**Assignment**
Whenever a line below includes the string "setting", show it.

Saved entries
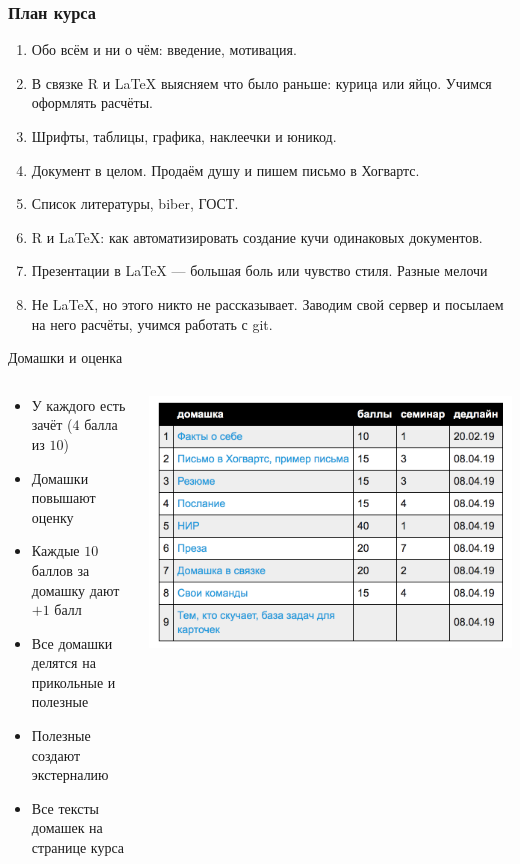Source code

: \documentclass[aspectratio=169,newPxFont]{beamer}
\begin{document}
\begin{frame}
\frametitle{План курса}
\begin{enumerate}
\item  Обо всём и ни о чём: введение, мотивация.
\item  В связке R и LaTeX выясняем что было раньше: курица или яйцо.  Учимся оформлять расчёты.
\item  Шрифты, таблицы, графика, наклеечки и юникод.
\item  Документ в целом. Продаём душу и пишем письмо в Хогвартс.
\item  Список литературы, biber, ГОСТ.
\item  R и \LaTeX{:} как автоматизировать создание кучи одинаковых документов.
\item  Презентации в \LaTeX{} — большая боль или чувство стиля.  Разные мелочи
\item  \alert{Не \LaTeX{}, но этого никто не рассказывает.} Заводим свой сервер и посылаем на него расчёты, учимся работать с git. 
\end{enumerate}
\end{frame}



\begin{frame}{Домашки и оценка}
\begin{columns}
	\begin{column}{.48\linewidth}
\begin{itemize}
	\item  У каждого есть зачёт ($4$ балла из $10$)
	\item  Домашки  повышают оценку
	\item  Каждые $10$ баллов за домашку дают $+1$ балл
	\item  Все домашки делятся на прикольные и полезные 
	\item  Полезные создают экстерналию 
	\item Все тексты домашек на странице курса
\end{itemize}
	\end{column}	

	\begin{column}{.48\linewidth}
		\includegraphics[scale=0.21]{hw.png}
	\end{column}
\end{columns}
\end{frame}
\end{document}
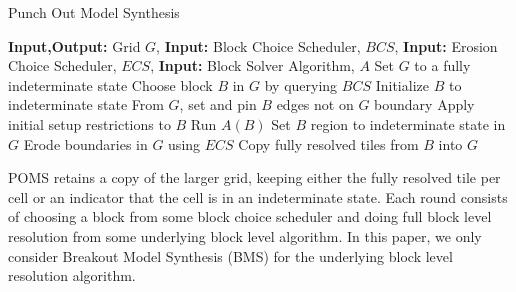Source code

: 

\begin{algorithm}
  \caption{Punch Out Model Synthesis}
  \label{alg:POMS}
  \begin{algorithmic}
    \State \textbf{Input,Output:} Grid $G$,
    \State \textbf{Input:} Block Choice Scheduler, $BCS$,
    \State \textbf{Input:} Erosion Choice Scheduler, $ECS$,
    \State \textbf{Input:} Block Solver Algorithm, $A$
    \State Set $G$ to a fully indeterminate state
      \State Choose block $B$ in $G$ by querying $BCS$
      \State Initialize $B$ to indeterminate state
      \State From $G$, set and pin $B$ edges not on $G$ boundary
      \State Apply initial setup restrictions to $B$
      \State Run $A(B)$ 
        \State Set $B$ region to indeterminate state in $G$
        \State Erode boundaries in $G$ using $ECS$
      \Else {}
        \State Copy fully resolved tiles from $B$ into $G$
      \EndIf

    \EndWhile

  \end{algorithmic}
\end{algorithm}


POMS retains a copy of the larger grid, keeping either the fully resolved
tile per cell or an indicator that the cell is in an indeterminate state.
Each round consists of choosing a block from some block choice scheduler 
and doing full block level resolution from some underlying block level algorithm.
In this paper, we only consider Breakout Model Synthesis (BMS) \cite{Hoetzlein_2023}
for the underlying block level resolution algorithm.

* * *

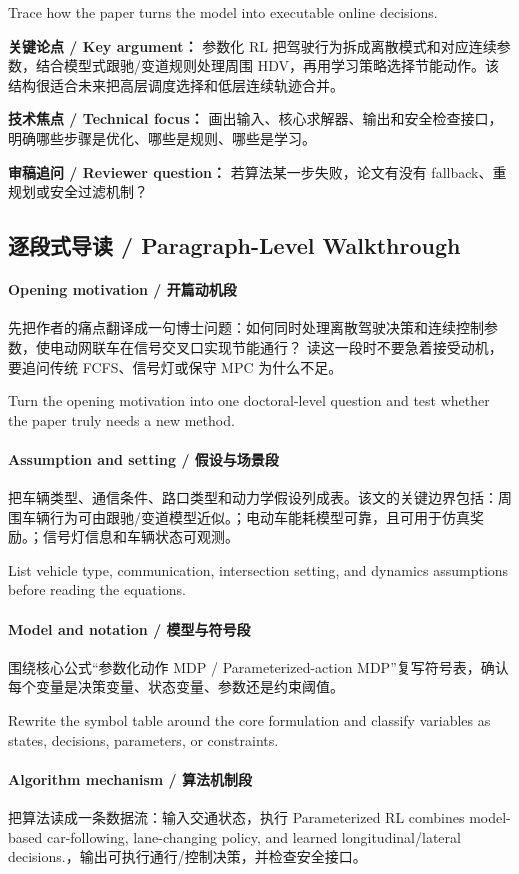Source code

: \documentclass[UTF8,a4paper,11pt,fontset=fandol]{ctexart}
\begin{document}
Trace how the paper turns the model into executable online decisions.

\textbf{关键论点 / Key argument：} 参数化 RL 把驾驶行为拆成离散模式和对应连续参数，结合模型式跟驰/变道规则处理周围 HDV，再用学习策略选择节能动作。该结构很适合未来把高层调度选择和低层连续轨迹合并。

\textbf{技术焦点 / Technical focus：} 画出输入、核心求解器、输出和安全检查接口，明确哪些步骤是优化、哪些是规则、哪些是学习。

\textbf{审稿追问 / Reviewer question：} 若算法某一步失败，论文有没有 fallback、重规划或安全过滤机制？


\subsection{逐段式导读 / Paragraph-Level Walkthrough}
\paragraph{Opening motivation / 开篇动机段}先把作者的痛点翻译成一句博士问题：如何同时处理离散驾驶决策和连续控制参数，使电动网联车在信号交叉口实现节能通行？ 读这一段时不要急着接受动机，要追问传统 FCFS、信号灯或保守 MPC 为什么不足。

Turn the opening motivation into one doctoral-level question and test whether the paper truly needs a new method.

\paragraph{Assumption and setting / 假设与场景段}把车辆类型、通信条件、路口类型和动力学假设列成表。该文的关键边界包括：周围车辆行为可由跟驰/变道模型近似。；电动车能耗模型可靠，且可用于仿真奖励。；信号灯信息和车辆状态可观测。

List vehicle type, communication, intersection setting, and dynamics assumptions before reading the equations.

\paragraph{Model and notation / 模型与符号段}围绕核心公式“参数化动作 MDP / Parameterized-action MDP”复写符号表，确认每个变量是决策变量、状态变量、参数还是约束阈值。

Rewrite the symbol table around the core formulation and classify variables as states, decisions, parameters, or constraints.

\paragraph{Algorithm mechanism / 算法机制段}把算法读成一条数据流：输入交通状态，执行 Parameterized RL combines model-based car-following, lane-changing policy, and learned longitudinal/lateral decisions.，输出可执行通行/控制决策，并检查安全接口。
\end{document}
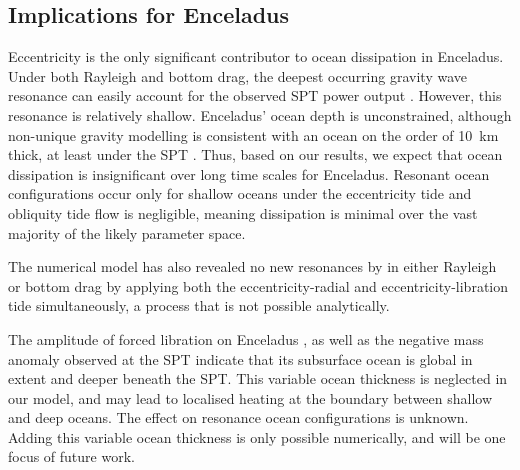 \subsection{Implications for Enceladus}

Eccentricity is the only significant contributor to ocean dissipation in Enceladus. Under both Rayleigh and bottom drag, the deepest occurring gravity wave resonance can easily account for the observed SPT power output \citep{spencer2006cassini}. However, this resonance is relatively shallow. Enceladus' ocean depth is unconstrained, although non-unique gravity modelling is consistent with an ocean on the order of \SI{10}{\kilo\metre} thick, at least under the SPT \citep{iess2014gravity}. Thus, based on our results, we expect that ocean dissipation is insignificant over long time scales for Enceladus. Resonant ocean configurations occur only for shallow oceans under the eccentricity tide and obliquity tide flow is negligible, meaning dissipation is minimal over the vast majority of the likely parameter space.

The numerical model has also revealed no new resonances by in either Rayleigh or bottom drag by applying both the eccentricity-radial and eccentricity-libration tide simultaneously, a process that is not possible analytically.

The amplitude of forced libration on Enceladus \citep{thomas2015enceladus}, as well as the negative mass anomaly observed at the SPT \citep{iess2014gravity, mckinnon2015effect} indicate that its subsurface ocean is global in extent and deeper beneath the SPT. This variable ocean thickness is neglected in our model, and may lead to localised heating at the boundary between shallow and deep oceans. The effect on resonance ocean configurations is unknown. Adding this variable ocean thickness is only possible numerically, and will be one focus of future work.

**Problem solution**
\paragraph{Assumption and setting / 假设与场景段}把车辆类型、通信条件、路口类型和动力学假设列成表。该文的关键边界包括：周围车辆行为可由跟驰/变道模型近似。；电动车能耗模型可靠，且可用于仿真奖励。；信号灯信息和车辆状态可观测。
List vehicle type, communication, intersection setting, and dynamics assumptions before reading the equations.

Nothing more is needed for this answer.